## [WHAT YOU ARE ASKED TO DO]
Look below for the line that contains "Port scanning (controlled" and the line that contains "Для облегчения анализа", then restate both of them and every line in between, exactly. No picture goes in the copy.
** RECORDS PROVIDED follows **
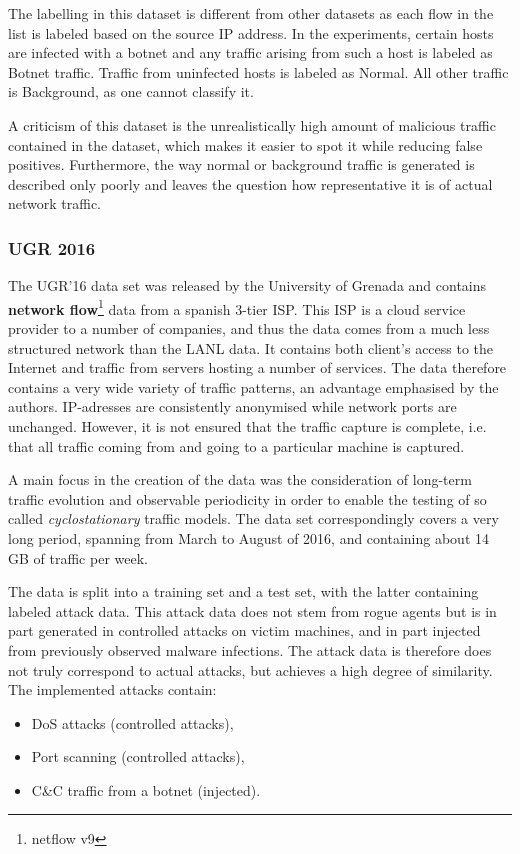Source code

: \documentclass[a4paper,12pt,twoside]{report}
\begin{document}
The labelling in this dataset is different from other datasets as each  flow  in  the  list  is  labeled  based  on  the  source  IP  address.  In  the experiments,  certain  hosts  are  infected  with  a  botnet  and  any  traffic  arising from such a host is labeled as Botnet traffic. Traffic from uninfected hosts is labeled as Normal. All other traffic is Background, as one cannot classify it. 

A criticism of this dataset is the unrealistically high amount of malicious traffic contained in the dataset, which makes it easier to spot it while reducing false positives. Furthermore, the way normal or background traffic is generated is described only poorly and leaves the question how representative it is of actual network traffic.

\subsubsection*{UGR 2016 \cite{macia2018ugr}}

The UGR'16 data set was released by the University of Grenada and contains \textbf{network flow}\footnote{netflow v9} data from a spanish 3-tier ISP. This ISP is a cloud service provider to a number of companies, and thus the data comes from a much less structured network than the LANL data. It contains both client's access to the Internet and traffic from servers hosting a number of services. The data therefore contains a very wide variety of traffic patterns, an advantage emphasised by the authors. IP-adresses are consistently anonymised while network ports are unchanged. However, it is not ensured that the traffic capture is complete, i.e. that all traffic coming from and going to a particular machine is captured.

A main focus in the creation of the data was the consideration of long-term traffic evolution and observable periodicity in order to enable the testing of so called \textit{cyclostationary} traffic models. The data set correspondingly covers a very long period, spanning from March to August of 2016, and containing about 14 GB of traffic per week. 

The data is split into a training set and a test set, with the latter containing labeled attack data. This attack data does not stem from rogue agents but is in part generated in controlled attacks on victim machines, and in part injected from previously observed malware infections. The attack data is therefore does not truly correspond to actual attacks, but achieves a high degree of similarity. The implemented attacks contain:
\begin{itemize}
\item DoS attacks (controlled attacks),
\item Port scanning (controlled attacks),
\item C\&C traffic from a botnet (injected).
\end{itemize}
\end{document}
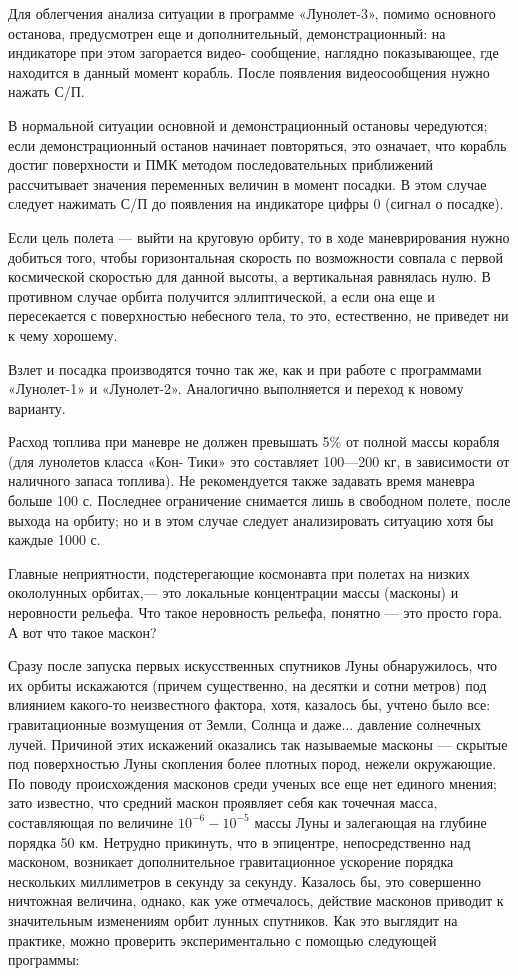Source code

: \documentclass[11pt,a4paper,oneside]{article}
\begin{document}
Для облегчения анализа ситуации в программе «Лунолет-3», помимо основного останова, предусмотрен еще и дополнительный, демонстрационный: на индикаторе при этом загорается видео- сообщение, наглядно показывающее, где находится в данный момент корабль. После появления видеосообщения нужно нажать С/П.

В нормальной ситуации основной и демонстрационный остановы чередуются; если демонстрационный останов начинает повторяться, это означает, что корабль достиг поверхности и ПМК методом последовательных приближений рассчитывает значения переменных величин в момент посадки. В этом случае следует нажимать С/П до появления на индикаторе цифры 0 (сигнал о посадке).

Если цель полета — выйти на круговую орбиту, то в ходе маневрирования нужно добиться того, чтобы горизонтальная скорость по возможности совпала с первой космической скоростью для данной высоты, а вертикальная равнялась нулю. В противном случае орбита получится эллиптической, а если она еще и пересекается с поверхностью небесного тела, то это, естественно, не приведет ни к чему хорошему.

Взлет и посадка производятся точно так же, как и при работе с программами «Лунолет-1» и «Лунолет-2». Аналогично выполняется и переход к новому варианту.

Расход топлива при маневре не должен превышать 5\% от полной массы корабля (для лунолетов класса «Кон- Тики» это составляет 100—200 кг, в зависимости от наличного запаса топлива). Не рекомендуется также задавать время маневра больше 100 с. Последнее ограничение снимается лишь в свободном полете, после выхода на орбиту; но и в этом случае следует анализировать ситуацию хотя бы каждые 1000 с.

Главные неприятности, подстерегающие космонавта при полетах на низких окололунных орбитах,— это локальные концентрации массы (масконы) и неровности рельефа. Что такое неровность рельефа, понятно — это просто гора. А вот что такое маскон?

Сразу после запуска первых искусственных спутников Луны обнаружилось, что их орбиты искажаются (причем существенно, на десятки и сотни метров) под влиянием какого-то неизвестного фактора, хотя, казалось бы, учтено было все: гравитационные возмущения от Земли, Солнца и даже... давление солнечных лучей. Причиной этих искажений оказались так называемые масконы — скрытые под поверхностью Луны скопления более плотных пород, нежели окружающие. По поводу происхождения масконов среди ученых все еще нет единого мнения; зато известно, что средний маскон проявляет себя как точечная масса, составляющая по величине $10^{-6}-10^{-5}$ массы Луны и залегающая на глубине порядка 50 км. Нетрудно прикинуть, что в эпицентре, непосредственно над масконом, возникает дополнительное гравитационное ускорение порядка нескольких миллиметров в секунду за секунду. Казалось бы, это совершенно ничтожная величина, однако, как уже отмечалось, действие масконов приводит к значительным изменениям орбит лунных спутников. Как это выглядит на практике, можно проверить экспериментально с помощью следующей программы:
\end{document}

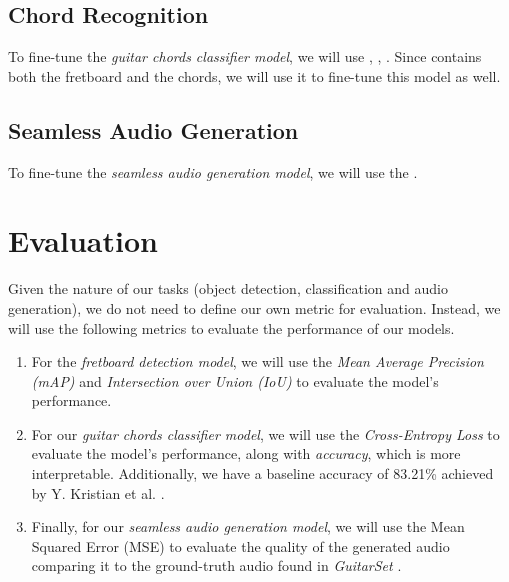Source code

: \documentclass[10pt,twocolumn,letterpaper]{article}
\begin{document}
\subsection{Chord Recognition}
To fine-tune the \emph{guitar chords classifier model}, we will use \cite{guitar-chord-tvon8_dataset}, \cite{guitar-chord-bounding-box_dataset}, \cite{guitar-chord-handshape_dataset}. Since \cite{guitar-chords-daewp_dataset} contains both the fretboard and the chords, we will use it to fine-tune this model as well.

\subsection{Seamless Audio Generation}
To fine-tune the \emph{seamless audio generation model}, we will use the \cite{Xi2018}.

\section{Evaluation}

Given the nature of our tasks (object detection, classification and audio generation), we do not need to define our own metric for evaluation. Instead, we will use the following metrics to evaluate the performance of our models.

\begin{enumerate}[label=\arabic*), itemsep=0.25pt]
    \item For the \emph{fretboard detection model}, we will use the \emph{Mean Average Precision (mAP)} and \emph{Intersection over Union (IoU)} to evaluate the model's performance.
    \item For our \emph{guitar chords classifier model}, we will use the \emph{Cross-Entropy Loss} to evaluate the model's performance, along with \emph{accuracy}, which is more interpretable. Additionally, we have a baseline accuracy of 83.21\% achieved by Y. Kristian et al. \cite{Kristian_Zaman_Tenoyo_Jodhinata_2024}.
    \item Finally, for our \emph{seamless audio generation model}, we will use the Mean Squared Error (MSE) to evaluate the quality of the generated audio comparing it to the ground-truth audio found in \emph{GuitarSet} \cite{Xi2018}.
\end{enumerate}

{\small
    
    
}
\end{document}
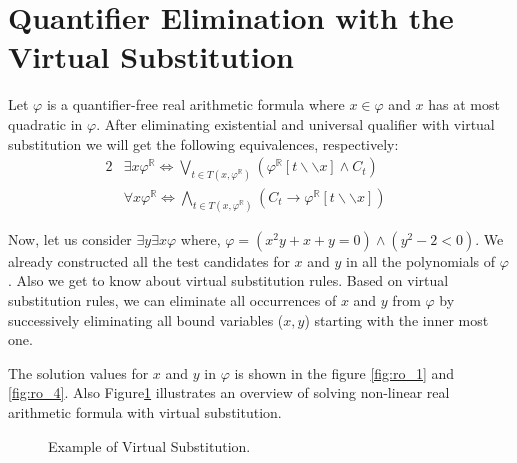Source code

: \section{Quantifier Elimination with the Virtual Substitution}
\label{sec:quantifier-elimination-with-the-virtual-substitution}
Let $\varphi$ is a quantifier-free real arithmetic formula where $x\in \varphi$ and $x$ has at most quadratic in $\varphi$. After eliminating existential and universal qualifier with virtual substitution we will get the following equivalences, respectively:
\begin{alignat}{2}
	&\exists x \varphi^\mathbb{R} \Longleftrightarrow \bigvee\limits_{t\in T(x,\varphi^\mathbb{R})}  (\varphi^\mathbb{R} [t\backslash\backslash x] \wedge C_t)\qquad   \\
	& \forall x \varphi^\mathbb{R} \Longleftrightarrow \bigwedge\limits_{t\in T(x,\varphi^\mathbb{R})}  (C_{t}\rightarrow\varphi^\mathbb{R} [t\backslash\backslash x] )\qquad
\end{alignat}

Now, let us consider $\exists y\exists x\varphi$ where, $\varphi = (x^{2}y + x + y = 0) \wedge (y^{2} -2 < 0)$. We already constructed all the test candidates for $x$ and $y$ in all the polynomials of $\varphi$. Also we get to know about virtual substitution rules. Based on virtual substitution rules, we can eliminate all occurrences of $x$ and $y$ from $\varphi$ by successively eliminating all bound variables ($x,y$) starting with the inner most one.
\begin{center}
	
\end{center}
The solution values for $x$ and $y$ in $\varphi$ is shown in the figure \ref{fig:ro_1} and \ref{fig:ro_4}. Also Figure\ref{fig:graph} illustrates an overview of solving non-linear real arithmetic formula with virtual substitution.
\begin{figure}[htb] %
	\begin{center}
	
	\end{center}
	\caption{Example of Virtual Substitution.}
	\label{fig:graph}
\end{figure}

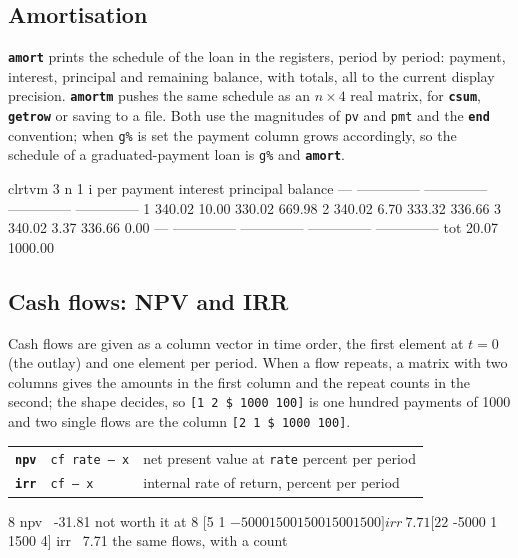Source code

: \documentclass[11pt,letterpaper]{article}
\newcommand{\code}[1]{\texttt{#1}}
\newcommand{\cmd}[1]{\texttt{\textbf{#1}}}
\newcommand{\stk}[1]{\texttt{#1}}
\begin{document}
\subsection{Amortisation}

\cmd{amort} prints the schedule of the loan in the registers, period by period: payment, interest, principal and remaining balance, with totals, all to the current display precision. \cmd{amortm} pushes the same schedule as an $n\times 4$ real matrix, for \cmd{csum}, \cmd{getrow} or saving to a file. Both use the magnitudes of \code{pv} and \code{pmt} and the \cmd{end} convention; when \code{g\%} is set the payment column grows accordingly, so the schedule of a graduated-payment loan is \code{g\%} and \cmd{amort}.
\begin{rpn}
clrtvm 3 n 1 i%
  per        payment       interest      principal        balance
  --- -------------- -------------- -------------- --------------
    1         340.02          10.00         330.02         669.98
    2         340.02           6.70         333.32         336.66
    3         340.02           3.37         336.66           0.00
  --- -------------- -------------- -------------- --------------
  tot                         20.07        1000.00
\end{rpn}

\subsection{Cash flows: NPV and IRR}
\label{sec:cashflows}

Cash flows are given as a column vector in time order, the first element at $t=0$ (the outlay) and one element per period. When a flow repeats, a matrix with two columns gives the amounts in the first column and the repeat counts in the second; the shape decides, so \code{[1 2 \$ 1000 100]} is one hundred payments of 1000 and two single flows are the column \code{[2 1 \$ 1000 100]}.
\begin{center}
\begin{tabular}{@{}llp{}@{}}
\toprule
\cmd{npv} & \stk{cf rate -- x} & net present value at \code{rate} percent per period \\
\cmd{irr} & \stk{cf -- x} & internal rate of return, percent per period \\
\bottomrule
\end{tabular}
\end{center}
\begin{rpn}
[5 1 $ -5000 1500 1500 1500 1500] 8 npv     \ -31.81    not worth it at 8%
[5 1 $ -5000 1500 1500 1500 1500] irr       \ 7.71
[2 2 $ -5000 1 1500 4] irr                  \ 7.71      the same flows, with a count
\end{rpn}
\end{document}
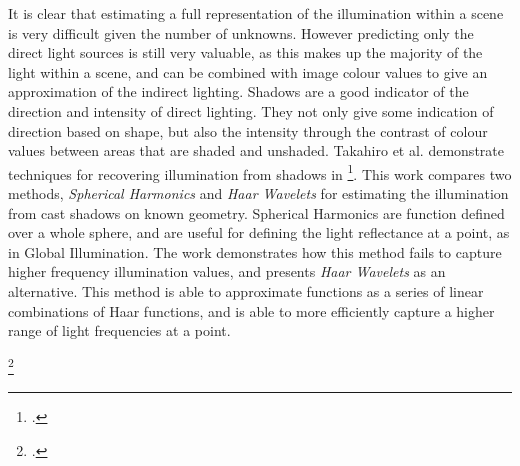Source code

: \documentclass[ %
                    author={Gavin Parker},
                supervisor={Dr. Neill Campbell},
                    degree={MEng},
                     title={Deep Siamese Networks for Illumination Estimation from Stereo Images},
                  subtitle={},
                      type={research},
                      year={2018} ]{dissertation}
\begin{document}
It is clear that estimating a full representation of the illumination within a scene is very difficult given the number of unknowns. However predicting only the direct light sources is still very valuable, as this makes up the majority of the light within a scene, and can be combined with image colour values to give an approximation of the indirect lighting. Shadows are a good indicator of the direction and intensity of direct lighting. They not only give some indication of direction based on shape, but also the intensity through the contrast of colour values between areas that are shaded and unshaded. Takahiro et al. demonstrate techniques for recovering illumination from shadows in \footcite{http://ieeexplore.ieee.org/stamp/stamp.jsp?tp=&arnumber=1315013}. This work compares two methods, \textit{Spherical Harmonics} and \textit{Haar Wavelets} for estimating the illumination from cast shadows on known geometry. Spherical Harmonics are function defined over a whole sphere, and are useful for defining the light reflectance at a point, as in Global Illumination. The work demonstrates how this method fails to capture higher frequency illumination values, and presents \textit{Haar Wavelets} as an alternative. This method is able to approximate functions as a series of linear combinations of Haar functions, and is able to more efficiently capture a higher range of light frequencies at a point. 


\footcite{http://ieeexplore.ieee.org/stamp/stamp.jsp?tp=&arnumber=790313}
\end{document}
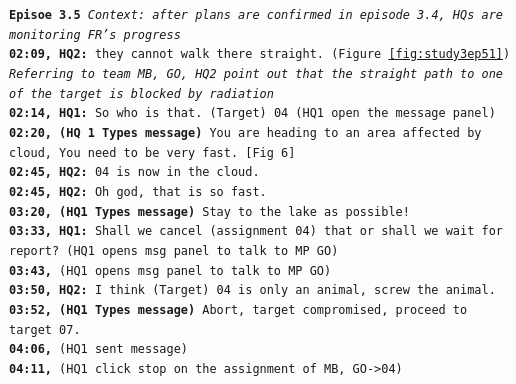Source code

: \noindent\texttt{\textbf{Episoe 3.5}
\emph{Context: after plans are confirmed in episode 3.4, HQs are monitoring FR's progress}\\
\textbf{02:09, HQ2:} they cannot walk there straight. (Figure \ref{fig:study3ep51})\\
\emph{Referring to team MB, GO, HQ2 point out that the straight path to one of the target is blocked by radiation}\\
\textbf{02:14, HQ1:} So who is that. (Target) 04 (HQ1 open the message panel) \\
\textbf{02:20, (HQ 1 Types message)}  You are heading to an area affected by cloud, You need to be very fast. [Fig 6] \\
\textbf{02:45, HQ2:} 04 is now in the cloud. \\
\textbf{02:45, HQ2:} Oh god, that is so fast.\\
\textbf{03:20, (HQ1 Types message)} Stay to the lake as possible!\\
\textbf{03:33, HQ1:} Shall we cancel (assignment 04) that or shall we wait for report? (HQ1 opens msg panel to talk to MP GO)\\
\textbf{03:43,} (HQ1 opens msg panel to talk to MP GO) \\
\textbf{03:50, HQ2:} I think (Target) 04 is only an animal, screw the animal.  \\
\textbf{03:52, (HQ1 Types message)} Abort, target compromised, proceed to target 07. \\
\textbf{04:06, } (HQ1 sent message)\\
\textbf{04:11, } (HQ1 click stop on the assignment of MB, GO->04)\\
}


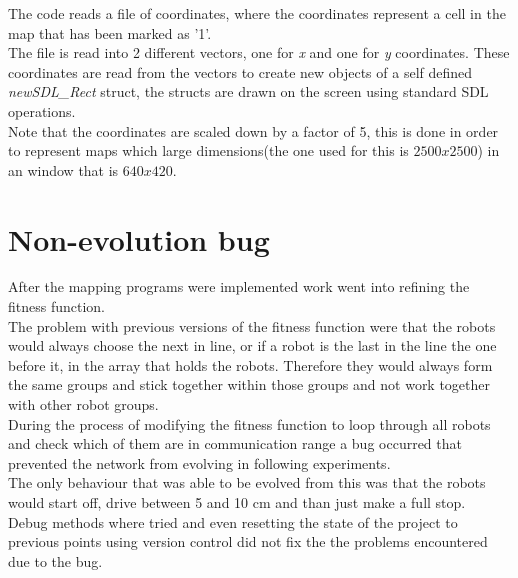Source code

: The code reads a file of coordinates, where the coordinates represent a cell in the map that has been marked as '1'.\\
The file is read into 2 different vectors, one for \textit{x} and one for \textit{y} coordinates. These coordinates are read from the vectors to create new objects of a self defined \textit{newSDL\_Rect} struct, the structs are drawn on the screen using standard SDL operations. \\
Note that the coordinates are scaled down by a factor of 5, this is done in order to represent maps which large dimensions(the one used for this is $2500 x 2500$) in an window that is $640 x 420$. 

\section{Non-evolution bug}
After the mapping programs were implemented work went into refining the fitness function. \\
The problem with previous versions of the fitness function were that the robots would always choose the next in line, or if a robot is the last in the line the one before it, in the array that holds the robots. Therefore they would always form the  same groups and stick together within those groups and not work together with other robot groups.\\
During the process of modifying the fitness function to loop through all robots and check which of them are in communication range a bug occurred that prevented the network from evolving in following experiments. \\
The only behaviour that was able to be evolved from this was that the robots would start off, drive between 5 and 10 cm and than just make a full stop.\\
Debug methods where tried and even resetting the state of the project to previous points using version control did not fix the the problems encountered due to the bug. \\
** End of RECORDS PROVIDED **
## [SOLVED EXERCISE]
\item Port scanning (controlled attacks),
\item C\&C traffic from a botnet (injected).
\end{itemize}
\end{document}
Source code

: \documentclass[11pt,a4paper,oneside]{article}
\begin{document}
Для облегчения анализа ситуации в программе «Лунолет-3», помимо основного останова, предусмотрен еще и дополнительный, демонстрационный: на индикаторе при этом загорается видео- сообщение, наглядно показывающее, где находится в данный момент корабль. После появления видеосообщения нужно нажать С/П.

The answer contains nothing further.